UF faculty provide Canvas guide to support non-English speaking community
After learning Alachua County Public Schools would be using the same Canvas learning management system this fall that UF uses, Associate Professor Trysh Travis began to worry. She wasn’t concerned about the children: they were adaptable and would learn the new system quickly. Instead, she was thinking about the already stressed family members who would be overseeing kids’ online learning — working parents or older relatives who had no prior experience with a thing like Canvas. What UF faculty and students see as the nuances and power of Learning Management Software would to them be just more hassle. When she thought about the high numbers of ESOL students in Alachua County schools, her worry to changed to full-blown panic.
But when she thought about the other faculty members she knew who were also parents of school-aged kids, she realized there was a solution.
Travis had written a Guide to Canvas for instructors in the College of Liberal Arts and Sciences this summer. She shifted her perspective and penned a brief overview for non-specialists, explaining what Canvas is and how it works for students, teachers, and the educational organization as a whole. Then she turned to UF’s departments of Spanish and Portuguese and Languages, Literatures, and Cultures (LLC) — and enlisted eight translators to create versions of “A Family Guide to Canvas” in the most common languages other than English spoken in the homes of ACSP’s 800 active language learners.
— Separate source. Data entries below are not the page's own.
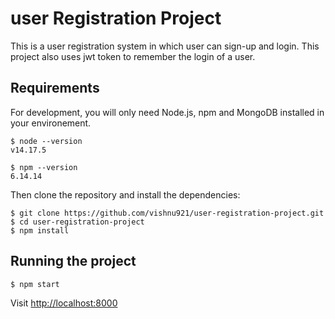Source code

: # user Registration Project

This is a user registration system in which user can sign-up and login. This project also uses jwt token to remember the login of a user.


## Requirements

For development, you will only need Node.js, npm and MongoDB installed in your environement.

```
$ node --version
v14.17.5

$ npm --version
6.14.14
```

Then clone the repository and install the dependencies:

```
$ git clone https://github.com/vishnu921/user-registration-project.git
$ cd user-registration-project
$ npm install
```

## Running the project

```
$ npm start
```

Visit [http://localhost:8000](http://localhost:8000)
Ultimately, Travis had to look beyond even UF’s capacious foreign language capacity to meet the needs of the county’s very diverse student body. Korean, Hindi, and Farsi translators came from the friend network of her daughter, a student at Westwood Middle School, which is one of the District’s designated ESOL schools.
Gillian Lord, chair of the Department of Spanish and Portuguese, and Quinn Hansen, a lecturer in that unit, provided the Spanish and Portuguese translations. Faculty from LLC who volunteered their time included Associate Professor Youssef Haddad (Arabic), Associate Professor Benjamin Hebblethwaite (Haitian Creole), and Assistant Professor Stephan Kory (Chinese). All have children in Alachua County Schools and all devoted time to the project during the last free week before their own classes began.
“When I talked with an ACPS Instructional Technology specialist to get a few details on how their Canvas was configured, I tried to offer her some sympathy,” Travis explained. “‘Yes, we’re really scrambling at UF, too!’ and that kind of thing. But she wasn’t having any of it.
“‘You’ve known all summer that you’d be using Canvas to teach this fall,’ was her response. ‘We found out three weeks ago.’ And she’s right.
“UF faculty can’t do much to help K-12 classroom teachers in this situation. But if we can at least help a few parents help their kids, we’re doing something.”